§ **Extracted entries**

________

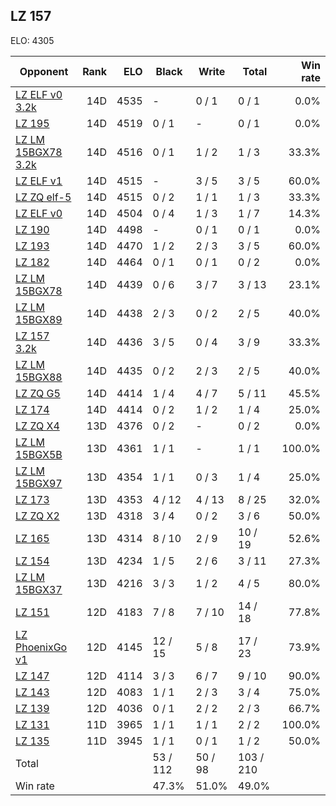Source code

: ## LZ 157 ##

ELO: 4305

Opponent | Rank | ELO | Black | Write | Total | Win rate
---------|-----:|----:|-------|-------|-------|-------:
[LZ ELF v0 3.2k](LZ%20ELF%20v0%203.2k.md) | 14D | 4535 | - | 0 / 1 | 0 / 1 | 0.0%
[LZ 195](LZ%20195.md) | 14D | 4519 | 0 / 1 | - | 0 / 1 | 0.0%
[LZ LM 15BGX78 3.2k](LZ%20LM%2015BGX78%203.2k.md) | 14D | 4516 | 0 / 1 | 1 / 2 | 1 / 3 | 33.3%
[LZ ELF v1](LZ%20ELF%20v1.md) | 14D | 4515 | - | 3 / 5 | 3 / 5 | 60.0%
[LZ ZQ elf-5](LZ%20ZQ%20elf-5.md) | 14D | 4515 | 0 / 2 | 1 / 1 | 1 / 3 | 33.3%
[LZ ELF v0](LZ%20ELF%20v0.md) | 14D | 4504 | 0 / 4 | 1 / 3 | 1 / 7 | 14.3%
[LZ 190](LZ%20190.md) | 14D | 4498 | - | 0 / 1 | 0 / 1 | 0.0%
[LZ 193](LZ%20193.md) | 14D | 4470 | 1 / 2 | 2 / 3 | 3 / 5 | 60.0%
[LZ 182](LZ%20182.md) | 14D | 4464 | 0 / 1 | 0 / 1 | 0 / 2 | 0.0%
[LZ LM 15BGX78](LZ%20LM%2015BGX78.md) | 14D | 4439 | 0 / 6 | 3 / 7 | 3 / 13 | 23.1%
[LZ LM 15BGX89](LZ%20LM%2015BGX89.md) | 14D | 4438 | 2 / 3 | 0 / 2 | 2 / 5 | 40.0%
[LZ 157 3.2k](LZ%20157%203.2k.md) | 14D | 4436 | 3 / 5 | 0 / 4 | 3 / 9 | 33.3%
[LZ LM 15BGX88](LZ%20LM%2015BGX88.md) | 14D | 4435 | 0 / 2 | 2 / 3 | 2 / 5 | 40.0%
[LZ ZQ G5](LZ%20ZQ%20G5.md) | 14D | 4414 | 1 / 4 | 4 / 7 | 5 / 11 | 45.5%
[LZ 174](LZ%20174.md) | 14D | 4414 | 0 / 2 | 1 / 2 | 1 / 4 | 25.0%
[LZ ZQ X4](LZ%20ZQ%20X4.md) | 13D | 4376 | 0 / 2 | - | 0 / 2 | 0.0%
[LZ LM 15BGX5B](LZ%20LM%2015BGX5B.md) | 13D | 4361 | 1 / 1 | - | 1 / 1 | 100.0%
[LZ LM 15BGX97](LZ%20LM%2015BGX97.md) | 13D | 4354 | 1 / 1 | 0 / 3 | 1 / 4 | 25.0%
[LZ 173](LZ%20173.md) | 13D | 4353 | 4 / 12 | 4 / 13 | 8 / 25 | 32.0%
[LZ ZQ X2](LZ%20ZQ%20X2.md) | 13D | 4318 | 3 / 4 | 0 / 2 | 3 / 6 | 50.0%
[LZ 165](LZ%20165.md) | 13D | 4314 | 8 / 10 | 2 / 9 | 10 / 19 | 52.6%
[LZ 154](LZ%20154.md) | 13D | 4234 | 1 / 5 | 2 / 6 | 3 / 11 | 27.3%
[LZ LM 15BGX37](LZ%20LM%2015BGX37.md) | 13D | 4216 | 3 / 3 | 1 / 2 | 4 / 5 | 80.0%
[LZ 151](LZ%20151.md) | 12D | 4183 | 7 / 8 | 7 / 10 | 14 / 18 | 77.8%
[LZ PhoenixGo v1](LZ%20PhoenixGo%20v1.md) | 12D | 4145 | 12 / 15 | 5 / 8 | 17 / 23 | 73.9%
[LZ 147](LZ%20147.md) | 12D | 4114 | 3 / 3 | 6 / 7 | 9 / 10 | 90.0%
[LZ 143](LZ%20143.md) | 12D | 4083 | 1 / 1 | 2 / 3 | 3 / 4 | 75.0%
[LZ 139](LZ%20139.md) | 12D | 4036 | 0 / 1 | 2 / 2 | 2 / 3 | 66.7%
[LZ 131](LZ%20131.md) | 11D | 3965 | 1 / 1 | 1 / 1 | 2 / 2 | 100.0%
[LZ 135](LZ%20135.md) | 11D | 3945 | 1 / 1 | 0 / 1 | 1 / 2 | 50.0%
Total | | | 53 / 112 | 50 / 98 | 103 / 210 | 
Win rate| | | 47.3% | 51.0% | 49.0% |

________

Copy each line of the listing exactly, skipping any picture.

§ **Solution to this exercise**
Source code

: ## LZ 157 ##

ELO: 4305

Opponent | Rank | ELO | Black | Write | Total | Win rate
---------|-----:|----:|-------|-------|-------|-------:
[LZ ELF v0 3.2k](LZ%20ELF%20v0%203.2k.md) | 14D | 4535 | - | 0 / 1 | 0 / 1 | 0.0%
[LZ 195](LZ%20195.md) | 14D | 4519 | 0 / 1 | - | 0 / 1 | 0.0%
[LZ LM 15BGX78 3.2k](LZ%20LM%2015BGX78%203.2k.md) | 14D | 4516 | 0 / 1 | 1 / 2 | 1 / 3 | 33.3%
[LZ ELF v1](LZ%20ELF%20v1.md) | 14D | 4515 | - | 3 / 5 | 3 / 5 | 60.0%
[LZ ZQ elf-5](LZ%20ZQ%20elf-5.md) | 14D | 4515 | 0 / 2 | 1 / 1 | 1 / 3 | 33.3%
[LZ ELF v0](LZ%20ELF%20v0.md) | 14D | 4504 | 0 / 4 | 1 / 3 | 1 / 7 | 14.3%
[LZ 190](LZ%20190.md) | 14D | 4498 | - | 0 / 1 | 0 / 1 | 0.0%
[LZ 193](LZ%20193.md) | 14D | 4470 | 1 / 2 | 2 / 3 | 3 / 5 | 60.0%
[LZ 182](LZ%20182.md) | 14D | 4464 | 0 / 1 | 0 / 1 | 0 / 2 | 0.0%
[LZ LM 15BGX78](LZ%20LM%2015BGX78.md) | 14D | 4439 | 0 / 6 | 3 / 7 | 3 / 13 | 23.1%
[LZ LM 15BGX89](LZ%20LM%2015BGX89.md) | 14D | 4438 | 2 / 3 | 0 / 2 | 2 / 5 | 40.0%
[LZ 157 3.2k](LZ%20157%203.2k.md) | 14D | 4436 | 3 / 5 | 0 / 4 | 3 / 9 | 33.3%
[LZ LM 15BGX88](LZ%20LM%2015BGX88.md) | 14D | 4435 | 0 / 2 | 2 / 3 | 2 / 5 | 40.0%
[LZ ZQ G5](LZ%20ZQ%20G5.md) | 14D | 4414 | 1 / 4 | 4 / 7 | 5 / 11 | 45.5%
[LZ 174](LZ%20174.md) | 14D | 4414 | 0 / 2 | 1 / 2 | 1 / 4 | 25.0%
[LZ ZQ X4](LZ%20ZQ%20X4.md) | 13D | 4376 | 0 / 2 | - | 0 / 2 | 0.0%
[LZ LM 15BGX5B](LZ%20LM%2015BGX5B.md) | 13D | 4361 | 1 / 1 | - | 1 / 1 | 100.0%
[LZ LM 15BGX97](LZ%20LM%2015BGX97.md) | 13D | 4354 | 1 / 1 | 0 / 3 | 1 / 4 | 25.0%
[LZ 173](LZ%20173.md) | 13D | 4353 | 4 / 12 | 4 / 13 | 8 / 25 | 32.0%
[LZ ZQ X2](LZ%20ZQ%20X2.md) | 13D | 4318 | 3 / 4 | 0 / 2 | 3 / 6 | 50.0%
[LZ 165](LZ%20165.md) | 13D | 4314 | 8 / 10 | 2 / 9 | 10 / 19 | 52.6%
[LZ 154](LZ%20154.md) | 13D | 4234 | 1 / 5 | 2 / 6 | 3 / 11 | 27.3%
[LZ LM 15BGX37](LZ%20LM%2015BGX37.md) | 13D | 4216 | 3 / 3 | 1 / 2 | 4 / 5 | 80.0%
[LZ 151](LZ%20151.md) | 12D | 4183 | 7 / 8 | 7 / 10 | 14 / 18 | 77.8%
[LZ PhoenixGo v1](LZ%20PhoenixGo%20v1.md) | 12D | 4145 | 12 / 15 | 5 / 8 | 17 / 23 | 73.9%
[LZ 147](LZ%20147.md) | 12D | 4114 | 3 / 3 | 6 / 7 | 9 / 10 | 90.0%
[LZ 143](LZ%20143.md) | 12D | 4083 | 1 / 1 | 2 / 3 | 3 / 4 | 75.0%
[LZ 139](LZ%20139.md) | 12D | 4036 | 0 / 1 | 2 / 2 | 2 / 3 | 66.7%
[LZ 131](LZ%20131.md) | 11D | 3965 | 1 / 1 | 1 / 1 | 2 / 2 | 100.0%
[LZ 135](LZ%20135.md) | 11D | 3945 | 1 / 1 | 0 / 1 | 1 / 2 | 50.0%
Total | | | 53 / 112 | 50 / 98 | 103 / 210 | 
Win rate| | | 47.3% | 51.0% | 49.0% |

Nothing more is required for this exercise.